How To Train Your Robot: Best Practices For Automated Screening

DistillerAI made its global debut on Feb 11, 2018 in the latest release of the DistillerSR systematic review software platform. Since then, researchers around the world have been testing it and applying it to their literature reviews. In the process, they’ve discovered a few best practices for training DistillerAI to assist with the screening process. Here are their top tips on optimizing your training set.

First, a primer on how DistillerAI learns. When you’re screening, you’re training DistillerAI without even knowing it. As you include and exclude references during your normal screening process, the software is monitoring your decisions and learning from them. This way, training happens organically and doesn’t add overhead to what you’re already doing.
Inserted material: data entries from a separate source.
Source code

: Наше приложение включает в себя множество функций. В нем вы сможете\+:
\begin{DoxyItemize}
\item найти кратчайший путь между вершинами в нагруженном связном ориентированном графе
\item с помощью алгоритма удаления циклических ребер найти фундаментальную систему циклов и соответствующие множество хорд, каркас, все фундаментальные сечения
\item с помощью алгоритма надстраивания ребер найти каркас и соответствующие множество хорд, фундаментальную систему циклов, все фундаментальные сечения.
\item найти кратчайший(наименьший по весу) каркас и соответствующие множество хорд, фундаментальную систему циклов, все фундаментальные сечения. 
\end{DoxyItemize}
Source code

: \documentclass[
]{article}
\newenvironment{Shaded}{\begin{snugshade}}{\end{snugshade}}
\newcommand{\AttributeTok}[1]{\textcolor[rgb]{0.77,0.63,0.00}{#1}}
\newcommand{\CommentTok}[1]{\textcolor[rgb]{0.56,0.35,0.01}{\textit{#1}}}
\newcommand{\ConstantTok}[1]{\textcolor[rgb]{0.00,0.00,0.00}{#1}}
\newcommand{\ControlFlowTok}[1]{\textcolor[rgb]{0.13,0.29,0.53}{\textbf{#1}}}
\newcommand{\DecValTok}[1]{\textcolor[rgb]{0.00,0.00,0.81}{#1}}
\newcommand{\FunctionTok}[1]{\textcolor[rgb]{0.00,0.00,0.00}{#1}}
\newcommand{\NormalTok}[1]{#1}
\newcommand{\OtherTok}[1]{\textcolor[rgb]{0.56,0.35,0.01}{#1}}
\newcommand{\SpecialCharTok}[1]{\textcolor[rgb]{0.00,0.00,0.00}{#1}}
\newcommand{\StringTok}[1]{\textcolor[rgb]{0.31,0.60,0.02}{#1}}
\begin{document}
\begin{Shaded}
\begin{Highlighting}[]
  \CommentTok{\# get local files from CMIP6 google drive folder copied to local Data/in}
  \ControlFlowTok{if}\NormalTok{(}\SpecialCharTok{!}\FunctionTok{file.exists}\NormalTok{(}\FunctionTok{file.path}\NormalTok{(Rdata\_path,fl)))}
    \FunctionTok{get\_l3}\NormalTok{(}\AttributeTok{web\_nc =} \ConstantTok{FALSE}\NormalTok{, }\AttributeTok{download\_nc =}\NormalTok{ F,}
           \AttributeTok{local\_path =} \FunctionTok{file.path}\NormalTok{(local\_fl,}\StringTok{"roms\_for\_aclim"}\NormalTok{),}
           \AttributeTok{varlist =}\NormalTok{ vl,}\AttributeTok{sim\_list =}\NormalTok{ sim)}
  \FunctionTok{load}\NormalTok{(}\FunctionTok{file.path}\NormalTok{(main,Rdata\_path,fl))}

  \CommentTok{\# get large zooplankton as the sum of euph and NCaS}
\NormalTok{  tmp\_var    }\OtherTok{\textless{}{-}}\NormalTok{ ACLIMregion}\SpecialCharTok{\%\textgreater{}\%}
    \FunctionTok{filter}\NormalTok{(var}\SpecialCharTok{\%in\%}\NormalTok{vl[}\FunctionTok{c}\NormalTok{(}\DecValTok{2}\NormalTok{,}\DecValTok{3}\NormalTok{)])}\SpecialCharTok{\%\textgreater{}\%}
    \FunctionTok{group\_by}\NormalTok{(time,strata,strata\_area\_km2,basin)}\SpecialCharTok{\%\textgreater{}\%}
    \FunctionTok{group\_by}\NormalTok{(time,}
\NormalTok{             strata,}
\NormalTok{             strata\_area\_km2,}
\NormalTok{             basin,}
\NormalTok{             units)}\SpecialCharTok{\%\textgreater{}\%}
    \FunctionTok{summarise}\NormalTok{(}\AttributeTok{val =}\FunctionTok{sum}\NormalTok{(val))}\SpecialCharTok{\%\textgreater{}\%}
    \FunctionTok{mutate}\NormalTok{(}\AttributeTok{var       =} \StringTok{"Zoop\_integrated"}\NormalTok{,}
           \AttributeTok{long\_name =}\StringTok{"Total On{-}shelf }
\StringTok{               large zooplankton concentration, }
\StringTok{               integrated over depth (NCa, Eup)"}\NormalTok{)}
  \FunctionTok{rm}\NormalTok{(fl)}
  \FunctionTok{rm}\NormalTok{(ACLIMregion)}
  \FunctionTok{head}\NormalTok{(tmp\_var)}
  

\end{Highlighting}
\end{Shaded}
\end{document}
Once it has enough data to make confident decisions, DistillerAI lets you know that it’s ready.

One important note on the training set you use. You want to train DistillerAI using the most accurate data possible. If you train it on data with screening errors, it will learn to replicate those errors. So, here are a few tips to keep in mind:

Clean your data before using it to train

Before you hand your screening data over to DistillerAI for training, make sure that you have reviewed it for conflicts between your human screeners and resolved any inclusion exclusion discrepancies. If we humans can't agree on what's right, it's not really fair to ask your robot to arbitrate while it's still learning!

Minimum training set size

We have found that ten or more included references and 40 or more excluded references should be enough to get DistillerAI trained to recognize inclusion and exclusion characteristics. While you can run the AI Toolkit any time to test DistillerAI, the AI Reviewer tab on your dashboard won't pop up until you have 100 screened references. Please note that a reference must have been screened by the required number of reviewers to be counted as part of the training set.

Maximum training set size

We’ve observed that learning diminishes with training sets in excess of 300 references. With that in mind, adjust your training set percentage (the percentage of human-screened references to train on) so that the set has no more than 300 references.
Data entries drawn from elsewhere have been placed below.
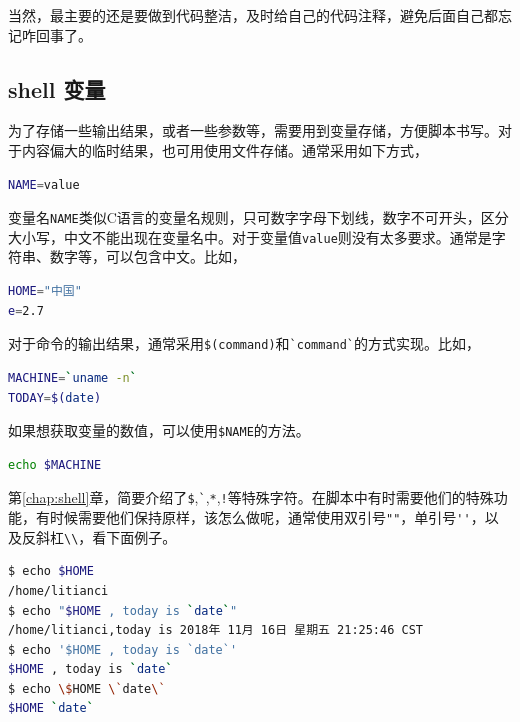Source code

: \documentclass[doctor,openright,twoside]{sjtuthesis}
\newcommand{\passthrough}[1]{#1}
\theoremstyle{plain}
\theoremstyle{definition}
\theoremstyle{remark}
\theoremstyle{ocrenumbox}
\theoremstyle{plain}
\begin{document}
当然，最主要的还是要做到代码整洁，及时给自己的代码注释，避免后面自己都忘记咋回事了。

\hypertarget{shell-}{%
\subsection{shell 变量}\label{shell-}}

为了存储一些输出结果，或者一些参数等，需要用到变量存储，方便脚本书写。对于内容偏大的临时结果，也可用使用文件存储。通常采用如下方式，

\begin{lstlisting}[language=bash]
NAME=value
\end{lstlisting}

变量名\passthrough{\lstinline!NAME!}类似C语言的变量名规则，只可数字字母下划线，数字不可开头，区分大小写，中文不能出现在变量名中。对于变量值\passthrough{\lstinline!value!}则没有太多要求。通常是字符串、数字等，可以包含中文。比如，

\begin{lstlisting}[language=bash]
HOME="中国"
e=2.7
\end{lstlisting}

对于命令的输出结果，通常采用\passthrough{\lstinline!$(command)!}和\passthrough{\lstinline!`command`!}的方式实现。比如，

\begin{lstlisting}[language=bash]
MACHINE=`uname -n`
TODAY=$(date)
\end{lstlisting}

如果想获取变量的数值，可以使用\passthrough{\lstinline!$NAME!}的方法。

\begin{lstlisting}[language=bash]
echo $MACHINE
\end{lstlisting}

第\ref{chap:shell}章，简要介绍了\passthrough{\lstinline!$!},\passthrough{\lstinline!`!},\passthrough{\lstinline!*!},\passthrough{\lstinline"!"}等特殊字符。在脚本中有时需要他们的特殊功能，有时候需要他们保持原样，该怎么做呢，通常使用双引号\passthrough{\lstinline!""!}，单引号\passthrough{\lstinline!''!}，以及反斜杠\passthrough{\lstinline!\\!}，看下面例子。

\begin{lstlisting}[language=bash]
$ echo $HOME
/home/litianci
$ echo "$HOME , today is `date`"
/home/litianci,today is 2018年 11月 16日 星期五 21:25:46 CST
$ echo '$HOME , today is `date`'
$HOME , today is `date`
$ echo \$HOME \`date\`
$HOME `date`
\end{lstlisting}
\end{document}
Please note that if you use a training set larger than 1,000, the training process may fail (the progress bar will just disappear….I know...we’re working on that). If that happens, just reduce your training set size and try again.

Use multiple screening levels to train

Humans almost always include more references than we should at the first level or stage of a systematic review. This is a best practice to avoid false exclusions. However, if you train DistillerAI on Level 1 screening results results, you will be training your robot on falsely included references. It will learn to make the same mistakes as your human screeners.

To avoid this issue, start your training set at level 1 and finish at the highest level that you have screened references at. For example, if you include Levels 1 to 3, DistillerAI will look at all references excluded at, or before, Level 3 and only look at references included at Level 3. This should dramatically reduce the number of false inclusions in your training set and make your robot smarter.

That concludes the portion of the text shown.